INPUT DATA:

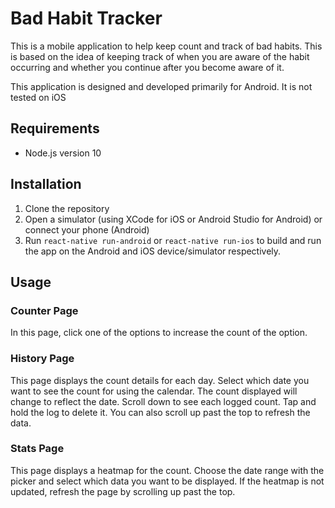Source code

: # Bad Habit Tracker #

This is a mobile application to help keep count and track of bad habits. This is based on the idea of keeping track of when you are aware of the habit occurring and whether you continue after you become aware of it.

This application is designed and developed primarily for Android. It is not tested on iOS

## Requirements ##

* Node.js version 10

## Installation ##

1. Clone the repository
1. Open a simulator (using XCode for iOS or Android Studio for Android) or connect your phone (Android)
1. Run `react-native run-android` or `react-native run-ios` to build and run the app on the Android and iOS device/simulator respectively.

## Usage ##

### Counter Page ###

In this page, click one of the options to increase the count of the option.

### History Page ###

This page displays the count details for each day. Select which date you want to see the count for using the calendar. The count displayed will change to reflect the date. Scroll down to see each logged count. Tap and hold the log to delete it. You can also scroll up past the top to refresh the data.

### Stats Page ###

This page displays a heatmap for the count. Choose the date range with the picker and select which data you want to be displayed. If the heatmap is not updated, refresh the page by scrolling up past the top.
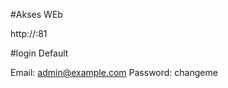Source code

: #Akses WEb

http://<IP-server>:81


#login Default

Email:    admin@example.com
Password: changeme



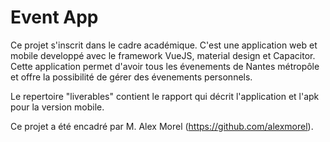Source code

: # Event App
 Ce projet s'inscrit dans le cadre académique. 
 C'est une application web et mobile developpé avec le framework VueJS, material design et Capacitor.
 Cette application permet d'avoir tous les évenements de Nantes métropôle et offre la possibilité de gérer des évenements personnels.
 
 Le repertoire "liverables" contient le rapport qui décrit l'application et l'apk pour la version mobile.
 
 Ce projet a été encadré par M. Alex Morel (https://github.com/alexmorel).
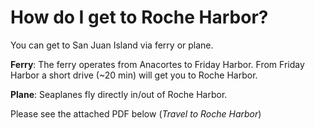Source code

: # How do I get to Roche Harbor?

You can get to San Juan Island via ferry or plane. 

**Ferry**:
The ferry operates from Anacortes to Friday Harbor.
From Friday Harbor a short drive (~20 min) will get you to Roche Harbor.

**Plane**: 
Seaplanes fly directly in/out of Roche Harbor.

Please see the attached PDF below (*Travel to Roche Harbor*)
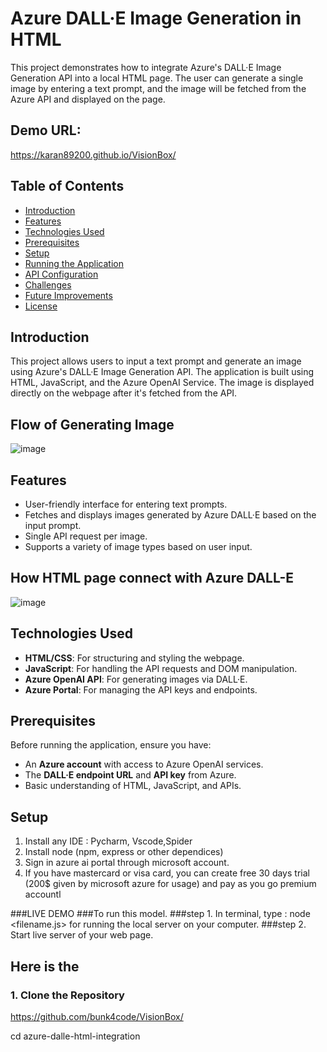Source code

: # Azure DALL·E Image Generation in HTML

This project demonstrates how to integrate Azure's DALL·E Image Generation API into a local HTML page. The user can generate a single image by entering a text prompt, and the image will be fetched from the Azure API and displayed on the page.


## Demo URL:
https://karan89200.github.io/VisionBox/


## Table of Contents
- [Introduction](#introduction)
- [Features](#features)
- [Technologies Used](#technologies-used)
- [Prerequisites](#prerequisites)
- [Setup](#setup)
- [Running the Application](#running-the-application)
- [API Configuration](#api-configuration)
- [Challenges](#challenges)
- [Future Improvements](#future-improvements)
- [License](#license)

## Introduction
This project allows users to input a text prompt and generate an image using Azure's DALL·E Image Generation API. The application is built using HTML, JavaScript, and the Azure OpenAI Service. The image is displayed directly on the webpage after it's fetched from the API.


## Flow of Generating Image
![image](https://github.com/user-attachments/assets/3d827f01-64eb-4e8b-8a23-e1071258145f)

## Features
- User-friendly interface for entering text prompts.
- Fetches and displays images generated by Azure DALL·E based on the input prompt.
- Single API request per image.
- Supports a variety of image types based on user input.

## How HTML page connect with Azure DALL-E
![image](https://github.com/user-attachments/assets/c7565b33-d9e8-4532-8767-7ab383ba69a4)

## Technologies Used
- **HTML/CSS**: For structuring and styling the webpage.
- **JavaScript**: For handling the API requests and DOM manipulation.
- **Azure OpenAI API**: For generating images via DALL·E.
- **Azure Portal**: For managing the API keys and endpoints.

## Prerequisites
Before running the application, ensure you have:
- An **Azure account** with access to Azure OpenAI services.
- The **DALL·E endpoint URL** and **API key** from Azure.
- Basic understanding of HTML, JavaScript, and APIs.

## Setup
1. Install any IDE : Pycharm, Vscode,Spider
2. Install node (npm, express or other dependices)
3. Sign in azure ai portal through microsoft account.
4. If you have mastercard or visa card, you can create free 30 days trial (200$ given by microsoft azure for usage) and pay as you go premium accountl


###LIVE DEMO
###To run this model.
###step 1. In terminal, type : node <filename.js> for running the local server on your computer.
###step 2. Start live server of your web page.
 ## Here is the

### 1. Clone the Repository
https://github.com/bunk4code/VisionBox/

cd azure-dalle-html-integration
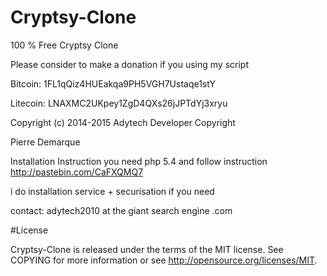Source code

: # Cryptsy-Clone

100 % Free Cryptsy Clone

Please consider to make a donation if you using my script

Bitcoin:  1FL1qQiz4HUEakqa9PH5VGH7Ustaqe1stY

Litecoin: LNAXMC2UKpey1ZgD4QXs26jJPTdYj3xryu

Copyright (c) 2014-2015 Adytech Developer Copyright

Pierre Demarque

Installation Instruction
you need php 5.4 and follow instruction http://pastebin.com/CaFXQMQ7

i do installation service + securisation if you need

contact:
adytech2010 at the giant search engine  .com



#License

Cryptsy-Clone is released under the terms of the MIT license. See COPYING for more information or see http://opensource.org/licenses/MIT.
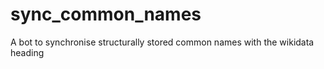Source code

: # sync_common_names
A bot to synchronise structurally  stored common names with the wikidata heading
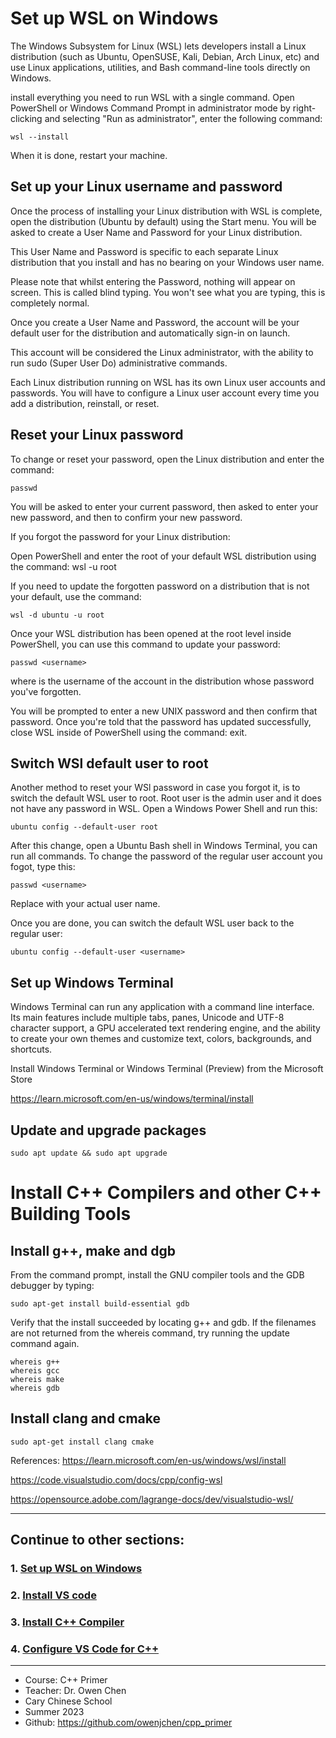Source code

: # Set up WSL on Windows

The Windows Subsystem for Linux (WSL) lets developers install a Linux distribution (such as Ubuntu, OpenSUSE, Kali, Debian, Arch Linux, etc) and use Linux applications, utilities, and Bash command-line tools directly on Windows.

install everything you need to run WSL with a single command. Open PowerShell or Windows Command Prompt in administrator mode by right-clicking and selecting "Run as administrator", enter the following command:

    wsl --install

When it is done, restart your machine.

## Set up your Linux username and password
Once the process of installing your Linux distribution with WSL is complete, open the distribution (Ubuntu by default) using the Start menu. You will be asked to create a User Name and Password for your Linux distribution.

This User Name and Password is specific to each separate Linux distribution that you install and has no bearing on your Windows user name.

Please note that whilst entering the Password, nothing will appear on screen. This is called blind typing. You won't see what you are typing, this is completely normal.

Once you create a User Name and Password, the account will be your default user for the distribution and automatically sign-in on launch.

This account will be considered the Linux administrator, with the ability to run sudo (Super User Do) administrative commands.

Each Linux distribution running on WSL has its own Linux user accounts and passwords. You will have to configure a Linux user account every time you add a distribution, reinstall, or reset.

## Reset your Linux password
To change or reset your password, open the Linux distribution and enter the command: 

    passwd

You will be asked to enter your current password, then asked to enter your new password, and then to confirm your new password.

If you forgot the password for your Linux distribution:

Open PowerShell and enter the root of your default WSL distribution using the command: wsl -u root

If you need to update the forgotten password on a distribution that is not your default, use the command: 

    wsl -d ubuntu -u root

Once your WSL distribution has been opened at the root level inside PowerShell, you can use this command to update your password: 

    passwd <username> 

where <username> is the username of the account in the distribution whose password you've forgotten.

You will be prompted to enter a new UNIX password and then confirm that password. Once you're told that the password has updated successfully, close WSL inside of PowerShell using the command: exit.

## Switch WSl default user to root
Another method to reset your WSl password in case you forgot it, is to switch the default WSL user to root.  Root user is the admin user and it does not have any password in WSL.  Open a Windows Power Shell and run this:

    ubuntu config --default-user root

After this change, open a Ubuntu Bash shell in Windows Terminal, you can run all commands.  To change the password of the regular user account you fogot, type this:

    passwd <username>

Replace <username>  with your actual user name.

Once you are done, you can switch the default WSL user back to the regular user:

    ubuntu config --default-user <username>

## Set up Windows Terminal
Windows Terminal can run any application with a command line interface. Its main features include multiple tabs, panes, Unicode and UTF-8 character support, a GPU accelerated text rendering engine, and the ability to create your own themes and customize text, colors, backgrounds, and shortcuts.

Install Windows Terminal or Windows Terminal (Preview) from the Microsoft Store

https://learn.microsoft.com/en-us/windows/terminal/install


## Update and upgrade packages

    sudo apt update && sudo apt upgrade   


# Install C++ Compilers and other C++ Building Tools

## Install g++, make and dgb
From the command prompt, install the GNU compiler tools and the GDB debugger by typing:

    sudo apt-get install build-essential gdb

Verify that the install succeeded by locating g++ and gdb. If the filenames are not returned from the whereis command, try running the update command again.

    whereis g++
    whereis gcc
    whereis make
    whereis gdb

## Install clang and cmake

    sudo apt-get install clang cmake

References:
https://learn.microsoft.com/en-us/windows/wsl/install

https://code.visualstudio.com/docs/cpp/config-wsl

https://opensource.adobe.com/lagrange-docs/dev/visualstudio-wsl/

<hr>

## Continue to other sections:
### 1. [Set up WSL on Windows](1.1_install_WSL_on_Windows.md)
### 2. [Install VS code](1.2_install_VS_Code.md)
### 3. [Install C++ Compiler](1.3_install_C++_compiler.md)
### 4. [Configure VS Code for C++](1.4_configure_vs_code.md)

<hr>

- Course: C++ Primer 
- Teacher: Dr. Owen Chen
- Cary Chinese School
- Summer 2023
- Github: https://github.com/owenjchen/cpp_primer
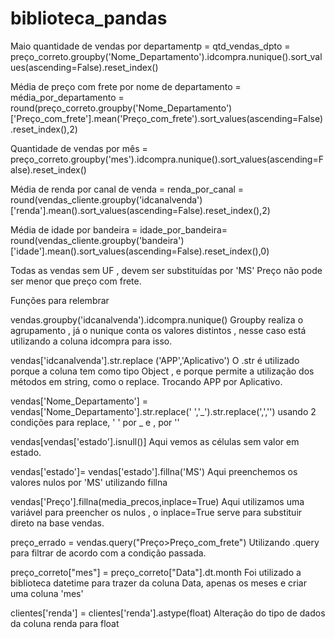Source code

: # biblioteca_pandas

Maio quantidade de vendas por departamentp = 
qtd_vendas_dpto = preço_correto.groupby('Nome_Departamento').idcompra.nunique().sort_values(ascending=False).reset_index()

Média de preço com frete por nome de departamento =
média_por_departamento = round(preço_correto.groupby('Nome_Departamento')['Preço_com_frete'].mean('Preço_com_frete').sort_values(ascending=False).reset_index(),2)

Quantidade de vendas por mês = 
preço_correto.groupby('mes').idcompra.nunique().sort_values(ascending=False).reset_index()

Média de renda por canal de venda =
renda_por_canal = round(vendas_cliente.groupby('idcanalvenda') ['renda'].mean().sort_values(ascending=False).reset_index(),2)

Média de idade por bandeira =
idade_por_bandeira= round(vendas_cliente.groupby('bandeira')['idade'].mean().sort_values(ascending=False).reset_index(),0)

Todas as vendas sem UF , devem ser substituídas por 'MS'
Preço não pode ser menor que preço com frete.


Funções para relembrar 

vendas.groupby('idcanalvenda').idcompra.nunique()
Groupby realiza o agrupamento , já o nunique conta os valores distintos , nesse caso está utilizando a coluna idcompra para isso.

vendas['idcanalvenda'].str.replace ('APP','Aplicativo') 
O .str é utilizado porque a coluna tem como tipo Object , e porque permite a utilização dos métodos em string, como o replace. Trocando APP por Aplicativo.

vendas['Nome_Departamento'] = vendas['Nome_Departamento'].str.replace(' ','_').str.replace(',','')
usando 2 condições para replace,  ' ' por _ e , por ''

vendas[vendas['estado'].isnull()]
Aqui vemos as células sem valor em estado.

vendas['estado']= vendas['estado'].fillna('MS')
Aqui preenchemos os valores nulos por 'MS' utilizando fillna

vendas['Preço'].fillna(media_precos,inplace=True)
Aqui utilizamos uma variável para preencher os nulos , o inplace=True serve para substituir direto na base vendas.

preço_errado = vendas.query("Preço>Preço_com_frete")
Utilizando .query para filtrar de acordo com a condição passada.

preço_correto["mes"] = preço_correto["Data"].dt.month
Foi utilizado a biblioteca datetime para trazer da coluna Data, apenas os meses e criar uma coluna 'mes'

clientes['renda'] = clientes['renda'].astype(float)
Alteração do tipo de dados da coluna renda para float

PROBLEM REQUIREMENTS: Return word for word the lines above from the line with "- [Features](#features)" to the line with "- [Challenges](#challenges)", including both and leaving out all others.

SOLUTION TO THIS PROBLEM:
- [Features](#features)
- [Technologies Used](#technologies-used)
- [Prerequisites](#prerequisites)
- [Setup](#setup)
- [Running the Application](#running-the-application)
- [API Configuration](#api-configuration)
- [Challenges](#challenges)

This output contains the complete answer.